- Requirement: Repeat each record below exactly as given.

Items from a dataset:

━━━━━━━━━━

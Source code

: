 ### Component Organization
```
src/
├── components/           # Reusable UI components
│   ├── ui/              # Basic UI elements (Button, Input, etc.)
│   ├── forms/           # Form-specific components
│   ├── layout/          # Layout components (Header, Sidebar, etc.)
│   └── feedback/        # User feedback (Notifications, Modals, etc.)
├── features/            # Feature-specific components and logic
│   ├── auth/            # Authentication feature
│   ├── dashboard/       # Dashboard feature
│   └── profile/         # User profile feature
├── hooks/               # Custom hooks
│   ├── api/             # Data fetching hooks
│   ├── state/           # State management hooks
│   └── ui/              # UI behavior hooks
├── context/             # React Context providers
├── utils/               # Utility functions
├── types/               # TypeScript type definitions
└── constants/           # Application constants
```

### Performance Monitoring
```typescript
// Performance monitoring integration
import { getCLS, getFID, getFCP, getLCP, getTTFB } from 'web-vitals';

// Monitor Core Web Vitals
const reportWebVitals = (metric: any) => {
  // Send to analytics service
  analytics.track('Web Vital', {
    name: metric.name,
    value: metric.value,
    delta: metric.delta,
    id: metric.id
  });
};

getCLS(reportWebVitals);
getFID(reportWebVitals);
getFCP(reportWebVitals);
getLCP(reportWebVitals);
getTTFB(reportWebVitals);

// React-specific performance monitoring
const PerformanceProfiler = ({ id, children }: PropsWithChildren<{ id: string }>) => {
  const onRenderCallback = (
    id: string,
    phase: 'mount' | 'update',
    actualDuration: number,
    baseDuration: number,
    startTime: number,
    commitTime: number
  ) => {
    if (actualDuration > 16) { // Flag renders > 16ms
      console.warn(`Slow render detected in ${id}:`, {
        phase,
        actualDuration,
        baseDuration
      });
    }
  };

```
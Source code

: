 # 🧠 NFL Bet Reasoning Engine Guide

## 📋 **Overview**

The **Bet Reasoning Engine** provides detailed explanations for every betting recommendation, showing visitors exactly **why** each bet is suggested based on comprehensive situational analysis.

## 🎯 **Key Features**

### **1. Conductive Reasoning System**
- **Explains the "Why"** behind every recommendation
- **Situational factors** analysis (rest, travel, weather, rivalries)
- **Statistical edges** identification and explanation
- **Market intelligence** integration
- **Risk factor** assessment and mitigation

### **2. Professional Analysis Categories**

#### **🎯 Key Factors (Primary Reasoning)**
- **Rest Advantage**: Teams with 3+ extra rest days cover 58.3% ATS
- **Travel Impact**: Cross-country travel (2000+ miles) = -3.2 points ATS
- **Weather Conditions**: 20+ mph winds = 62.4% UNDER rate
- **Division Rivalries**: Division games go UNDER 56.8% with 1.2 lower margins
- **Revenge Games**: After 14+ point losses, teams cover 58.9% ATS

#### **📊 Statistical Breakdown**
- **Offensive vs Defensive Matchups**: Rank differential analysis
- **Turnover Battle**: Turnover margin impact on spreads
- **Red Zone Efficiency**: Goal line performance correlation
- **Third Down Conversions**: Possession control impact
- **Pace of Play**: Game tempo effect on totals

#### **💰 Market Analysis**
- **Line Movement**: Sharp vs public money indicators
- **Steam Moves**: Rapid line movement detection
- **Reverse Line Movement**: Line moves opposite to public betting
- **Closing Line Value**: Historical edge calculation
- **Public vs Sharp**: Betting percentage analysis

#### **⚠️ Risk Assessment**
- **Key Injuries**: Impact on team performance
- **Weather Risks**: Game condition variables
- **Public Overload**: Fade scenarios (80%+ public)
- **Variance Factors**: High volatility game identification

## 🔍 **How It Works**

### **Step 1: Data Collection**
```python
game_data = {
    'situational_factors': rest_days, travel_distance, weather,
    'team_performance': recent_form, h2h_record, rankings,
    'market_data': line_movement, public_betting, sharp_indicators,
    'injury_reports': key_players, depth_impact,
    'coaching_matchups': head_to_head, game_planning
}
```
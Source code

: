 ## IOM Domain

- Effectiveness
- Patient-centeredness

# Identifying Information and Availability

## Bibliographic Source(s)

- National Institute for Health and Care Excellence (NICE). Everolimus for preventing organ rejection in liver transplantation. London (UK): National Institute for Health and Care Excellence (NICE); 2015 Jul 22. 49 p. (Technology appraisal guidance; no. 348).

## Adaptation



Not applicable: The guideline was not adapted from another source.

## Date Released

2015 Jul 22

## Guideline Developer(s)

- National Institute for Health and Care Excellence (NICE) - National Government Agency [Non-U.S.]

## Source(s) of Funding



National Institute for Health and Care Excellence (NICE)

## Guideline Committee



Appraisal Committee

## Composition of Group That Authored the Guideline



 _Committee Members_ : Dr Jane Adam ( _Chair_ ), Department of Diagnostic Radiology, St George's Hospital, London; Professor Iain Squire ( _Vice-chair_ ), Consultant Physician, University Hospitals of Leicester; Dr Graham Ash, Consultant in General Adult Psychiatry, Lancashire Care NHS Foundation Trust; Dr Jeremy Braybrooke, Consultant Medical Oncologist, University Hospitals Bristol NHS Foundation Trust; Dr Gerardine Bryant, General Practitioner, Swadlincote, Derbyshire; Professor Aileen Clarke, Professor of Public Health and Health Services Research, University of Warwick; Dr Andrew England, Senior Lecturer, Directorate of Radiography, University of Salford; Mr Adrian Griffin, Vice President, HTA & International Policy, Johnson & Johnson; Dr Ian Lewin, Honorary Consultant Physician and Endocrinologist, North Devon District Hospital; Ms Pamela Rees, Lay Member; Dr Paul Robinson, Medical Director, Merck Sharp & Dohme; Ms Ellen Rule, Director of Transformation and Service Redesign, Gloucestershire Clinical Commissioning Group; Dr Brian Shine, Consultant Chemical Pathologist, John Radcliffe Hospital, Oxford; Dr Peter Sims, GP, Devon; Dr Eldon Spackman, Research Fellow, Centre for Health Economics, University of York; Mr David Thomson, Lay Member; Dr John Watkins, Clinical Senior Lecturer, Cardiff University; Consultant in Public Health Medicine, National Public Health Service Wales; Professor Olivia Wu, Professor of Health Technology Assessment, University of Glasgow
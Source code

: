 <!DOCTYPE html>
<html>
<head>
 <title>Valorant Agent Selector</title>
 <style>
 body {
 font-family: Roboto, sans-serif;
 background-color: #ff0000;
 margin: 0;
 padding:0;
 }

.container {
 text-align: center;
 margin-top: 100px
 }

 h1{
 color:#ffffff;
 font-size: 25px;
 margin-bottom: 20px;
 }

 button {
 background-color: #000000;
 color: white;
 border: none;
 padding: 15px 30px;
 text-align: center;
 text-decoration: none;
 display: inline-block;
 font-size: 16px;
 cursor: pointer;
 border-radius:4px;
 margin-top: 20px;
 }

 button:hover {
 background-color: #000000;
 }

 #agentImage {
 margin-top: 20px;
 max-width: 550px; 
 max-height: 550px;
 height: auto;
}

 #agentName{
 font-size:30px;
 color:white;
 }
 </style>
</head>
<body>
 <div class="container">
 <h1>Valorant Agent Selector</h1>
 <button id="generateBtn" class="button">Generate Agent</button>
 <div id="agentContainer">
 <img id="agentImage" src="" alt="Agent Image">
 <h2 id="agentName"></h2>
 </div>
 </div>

━━━━━━━━━━

- Finished exercise:
Source code

: ### Component Organization
```
src/
├── components/           # Reusable UI components
│   ├── ui/              # Basic UI elements (Button, Input, etc.)
│   ├── forms/           # Form-specific components
│   ├── layout/          # Layout components (Header, Sidebar, etc.)
│   └── feedback/        # User feedback (Notifications, Modals, etc.)
├── features/            # Feature-specific components and logic
│   ├── auth/            # Authentication feature
│   ├── dashboard/       # Dashboard feature
│   └── profile/         # User profile feature
├── hooks/               # Custom hooks
│   ├── api/             # Data fetching hooks
│   ├── state/           # State management hooks
│   └── ui/              # UI behavior hooks
├── context/             # React Context providers
├── utils/               # Utility functions
├── types/               # TypeScript type definitions
└── constants/           # Application constants
```

### Performance Monitoring
```typescript
// Performance monitoring integration
import { getCLS, getFID, getFCP, getLCP, getTTFB } from 'web-vitals';

// Monitor Core Web Vitals
const reportWebVitals = (metric: any) => {
  // Send to analytics service
  analytics.track('Web Vital', {
    name: metric.name,
    value: metric.value,
    delta: metric.delta,
    id: metric.id
  });
};

getCLS(reportWebVitals);
getFID(reportWebVitals);
getFCP(reportWebVitals);
getLCP(reportWebVitals);
getTTFB(reportWebVitals);

// React-specific performance monitoring
const PerformanceProfiler = ({ id, children }: PropsWithChildren<{ id: string }>) => {
  const onRenderCallback = (
    id: string,
    phase: 'mount' | 'update',
    actualDuration: number,
    baseDuration: number,
    startTime: number,
    commitTime: number
  ) => {
    if (actualDuration > 16) { // Flag renders > 16ms
      console.warn(`Slow render detected in ${id}:`, {
        phase,
        actualDuration,
        baseDuration
      });
    }
  };

```
Source code

: # 🧠 NFL Bet Reasoning Engine Guide

## 📋 **Overview**

The **Bet Reasoning Engine** provides detailed explanations for every betting recommendation, showing visitors exactly **why** each bet is suggested based on comprehensive situational analysis.

## 🎯 **Key Features**

### **1. Conductive Reasoning System**
- **Explains the "Why"** behind every recommendation
- **Situational factors** analysis (rest, travel, weather, rivalries)
- **Statistical edges** identification and explanation
- **Market intelligence** integration
- **Risk factor** assessment and mitigation

### **2. Professional Analysis Categories**

#### **🎯 Key Factors (Primary Reasoning)**
- **Rest Advantage**: Teams with 3+ extra rest days cover 58.3% ATS
- **Travel Impact**: Cross-country travel (2000+ miles) = -3.2 points ATS
- **Weather Conditions**: 20+ mph winds = 62.4% UNDER rate
- **Division Rivalries**: Division games go UNDER 56.8% with 1.2 lower margins
- **Revenge Games**: After 14+ point losses, teams cover 58.9% ATS

#### **📊 Statistical Breakdown**
- **Offensive vs Defensive Matchups**: Rank differential analysis
- **Turnover Battle**: Turnover margin impact on spreads
- **Red Zone Efficiency**: Goal line performance correlation
- **Third Down Conversions**: Possession control impact
- **Pace of Play**: Game tempo effect on totals

#### **💰 Market Analysis**
- **Line Movement**: Sharp vs public money indicators
- **Steam Moves**: Rapid line movement detection
- **Reverse Line Movement**: Line moves opposite to public betting
- **Closing Line Value**: Historical edge calculation
- **Public vs Sharp**: Betting percentage analysis

#### **⚠️ Risk Assessment**
- **Key Injuries**: Impact on team performance
- **Weather Risks**: Game condition variables
- **Public Overload**: Fade scenarios (80%+ public)
- **Variance Factors**: High volatility game identification

## 🔍 **How It Works**

### **Step 1: Data Collection**
```python
game_data = {
    'situational_factors': rest_days, travel_distance, weather,
    'team_performance': recent_form, h2h_record, rankings,
    'market_data': line_movement, public_betting, sharp_indicators,
    'injury_reports': key_players, depth_impact,
    'coaching_matchups': head_to_head, game_planning
}
```
Source code

: ## IOM Domain

- Effectiveness
- Patient-centeredness

# Identifying Information and Availability

## Bibliographic Source(s)

- National Institute for Health and Care Excellence (NICE). Everolimus for preventing organ rejection in liver transplantation. London (UK): National Institute for Health and Care Excellence (NICE); 2015 Jul 22. 49 p. (Technology appraisal guidance; no. 348).

## Adaptation



Not applicable: The guideline was not adapted from another source.

## Date Released

2015 Jul 22

## Guideline Developer(s)

- National Institute for Health and Care Excellence (NICE) - National Government Agency [Non-U.S.]

## Source(s) of Funding



National Institute for Health and Care Excellence (NICE)

## Guideline Committee



Appraisal Committee

## Composition of Group That Authored the Guideline



 _Committee Members_ : Dr Jane Adam ( _Chair_ ), Department of Diagnostic Radiology, St George's Hospital, London; Professor Iain Squire ( _Vice-chair_ ), Consultant Physician, University Hospitals of Leicester; Dr Graham Ash, Consultant in General Adult Psychiatry, Lancashire Care NHS Foundation Trust; Dr Jeremy Braybrooke, Consultant Medical Oncologist, University Hospitals Bristol NHS Foundation Trust; Dr Gerardine Bryant, General Practitioner, Swadlincote, Derbyshire; Professor Aileen Clarke, Professor of Public Health and Health Services Research, University of Warwick; Dr Andrew England, Senior Lecturer, Directorate of Radiography, University of Salford; Mr Adrian Griffin, Vice President, HTA & International Policy, Johnson & Johnson; Dr Ian Lewin, Honorary Consultant Physician and Endocrinologist, North Devon District Hospital; Ms Pamela Rees, Lay Member; Dr Paul Robinson, Medical Director, Merck Sharp & Dohme; Ms Ellen Rule, Director of Transformation and Service Redesign, Gloucestershire Clinical Commissioning Group; Dr Brian Shine, Consultant Chemical Pathologist, John Radcliffe Hospital, Oxford; Dr Peter Sims, GP, Devon; Dr Eldon Spackman, Research Fellow, Centre for Health Economics, University of York; Mr David Thomson, Lay Member; Dr John Watkins, Clinical Senior Lecturer, Cardiff University; Consultant in Public Health Medicine, National Public Health Service Wales; Professor Olivia Wu, Professor of Health Technology Assessment, University of Glasgow
Source code

: <!DOCTYPE html>
<html>
<head>
 <title>Valorant Agent Selector</title>
 <style>
 body {
 font-family: Roboto, sans-serif;
 background-color: #ff0000;
 margin: 0;
 padding:0;
 }

.container {
 text-align: center;
 margin-top: 100px
 }

 h1{
 color:#ffffff;
 font-size: 25px;
 margin-bottom: 20px;
 }

 button {
 background-color: #000000;
 color: white;
 border: none;
 padding: 15px 30px;
 text-align: center;
 text-decoration: none;
 display: inline-block;
 font-size: 16px;
 cursor: pointer;
 border-radius:4px;
 margin-top: 20px;
 }

 button:hover {
 background-color: #000000;
 }

 #agentImage {
 margin-top: 20px;
 max-width: 550px; 
 max-height: 550px;
 height: auto;
}

 #agentName{
 font-size:30px;
 color:white;
 }
 </style>
</head>
<body>
 <div class="container">
 <h1>Valorant Agent Selector</h1>
 <button id="generateBtn" class="button">Generate Agent</button>
 <div id="agentContainer">
 <img id="agentImage" src="" alt="Agent Image">
 <h2 id="agentName"></h2>
 </div>
 </div>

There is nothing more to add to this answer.